Eglise Saint-Saturnin, located in Bégadan (Gironde), is a medieval landmark built in the Middle Ages. The monument is currently closed to visitors.
In Bégadan, the church of Saint-Saturnin conceals a Romanesque gem from the 12th century: a five-sided apse adorned with carved capitals depicting fantastical animals, two of which are in antique marble, bearing witness to a thousand-year-old past.

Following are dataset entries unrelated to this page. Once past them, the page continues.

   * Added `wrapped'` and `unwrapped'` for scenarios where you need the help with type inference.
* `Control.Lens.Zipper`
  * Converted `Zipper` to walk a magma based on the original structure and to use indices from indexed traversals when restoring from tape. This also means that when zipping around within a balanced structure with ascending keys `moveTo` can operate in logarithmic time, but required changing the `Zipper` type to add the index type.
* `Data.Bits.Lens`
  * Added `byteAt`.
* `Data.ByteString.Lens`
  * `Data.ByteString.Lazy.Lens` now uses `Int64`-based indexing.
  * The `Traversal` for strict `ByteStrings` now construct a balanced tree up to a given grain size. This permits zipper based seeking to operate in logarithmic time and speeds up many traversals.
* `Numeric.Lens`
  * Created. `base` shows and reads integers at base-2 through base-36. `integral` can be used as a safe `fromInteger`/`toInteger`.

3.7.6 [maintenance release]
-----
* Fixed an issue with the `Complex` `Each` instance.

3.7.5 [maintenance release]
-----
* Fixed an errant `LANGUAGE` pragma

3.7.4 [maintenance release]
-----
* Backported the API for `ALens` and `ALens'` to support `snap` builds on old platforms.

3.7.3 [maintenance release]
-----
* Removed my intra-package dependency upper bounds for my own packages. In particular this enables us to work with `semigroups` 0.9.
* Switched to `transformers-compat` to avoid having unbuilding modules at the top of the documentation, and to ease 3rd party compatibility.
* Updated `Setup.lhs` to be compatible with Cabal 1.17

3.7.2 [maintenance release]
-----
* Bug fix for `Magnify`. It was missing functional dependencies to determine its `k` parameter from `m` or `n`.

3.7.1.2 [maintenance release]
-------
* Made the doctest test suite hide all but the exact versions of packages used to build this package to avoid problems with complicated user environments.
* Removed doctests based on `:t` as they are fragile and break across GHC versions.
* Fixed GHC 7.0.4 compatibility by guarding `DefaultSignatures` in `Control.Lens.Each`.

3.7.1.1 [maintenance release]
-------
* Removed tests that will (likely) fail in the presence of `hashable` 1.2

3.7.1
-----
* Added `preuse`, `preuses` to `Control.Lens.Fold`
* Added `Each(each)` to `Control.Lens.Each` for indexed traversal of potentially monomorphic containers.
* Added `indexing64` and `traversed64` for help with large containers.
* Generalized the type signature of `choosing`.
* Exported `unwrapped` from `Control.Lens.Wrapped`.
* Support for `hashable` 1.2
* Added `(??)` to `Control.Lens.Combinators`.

In the heart of the Médoc wine-growing region, in the discreet village of Bégadan, the church of Saint-Saturnin is like a stone palimpsest in which twelve centuries of religious and architectural history are superimposed. Behind the rebuilt 19th-century façade, with its slender bell tower topped by a spire, lies a Romanesque treasure of rare elegance: a 12th-century apse that has survived successive alterations and the near-destruction of the medieval building. What makes Saint-Saturnin truly unique is the unexpected cohabitation of 19th-century neo-Gothic style with the skilful restraint of Saintonge Romanesque art. The apse, semi-circular on the inside and polygonal on the outside, is a veritable open-air manual of Romanesque sculpture. Its capitals rival each other in inventiveness: stylised foliage, hybrid creatures and fantastic animals are displayed with an expressive freedom characteristic of southern Romanesque art. But the ultimate surprise lies in two Corinthian marble capitals, probably taken from an ancient Gallo-Roman monument, which remind us that this Medoc region was inhabited long before the first abbots of Vertheuil. A visit to Saint-Saturnin is also a chance to immerse yourself in the landscape of the northern Médoc, a far cry from the great wine châteaux for which the region is famous. The church watches over a farming and wine-growing village where time seems to have a different density. The contrast between the neo-Gothic spire dominating the vines as far as the eye can see and the Romanesque apse nestling at the back creates a particularly photogenic architectural silhouette. The attentive visitor will take the time to walk around the building to appreciate the elegance of the clusters of three engaged columns adorning the projecting corners of the apse, and the blind geminated windows on the upper floor with their finely crafted colonnettes. A visit that rewards curiosity and a trained eye.
The architecture of Saint-Saturnin is characterised by a striking duality between the twelfth-century Romanesque apse, the only survivor of the medieval building, and the nave, rebuilt in the nineteenth century in a sober neo-Gothic style. The apse is the architectural and heritage heart of the building. Semicircular on the inside according to the classical Romanesque plan, on the outside it adopts a five-sided profile characteristic of the polygonal apses of the southern Romanesque. Two solid turrets can still be seen at the base of the choir, the remains of the former vault support system. The sculpted decoration of the apse is remarkably rich for a rural building. The projecting corners of the polygon are clad with clusters of three engaged columns, the central one crowned with a sculpted capital. The upper storey features a series of blind geminated windows, each organised around a central column flanked by four lateral columns, creating an elegant ornamental rhythm. The interior capitals combine plant sculptures - acanthus leaves and foliage - with a fantastic bestiary typical of the Romanesque imagination: hybrid creatures, griffins and intertwined animals from illuminated manuscripts of the period. The most unusual feature of the building is the presence of two white marble Corinthian capitals, ancient replacements integrated into the Romanesque masonry. The 19th-century bell tower, with its stone spire, dominates the village and gives the church its familiar silhouette in the Médoc landscape.
Eglise Saint-Saturnin is located in Bégadan, Gironde department, Nouvelle-Aquitaine region, France.
Eglise Saint-Saturnin dates back to a period built in the Middle Ages (11th-15th century).
Eglise Saint-Saturnin is currently closed to visitors.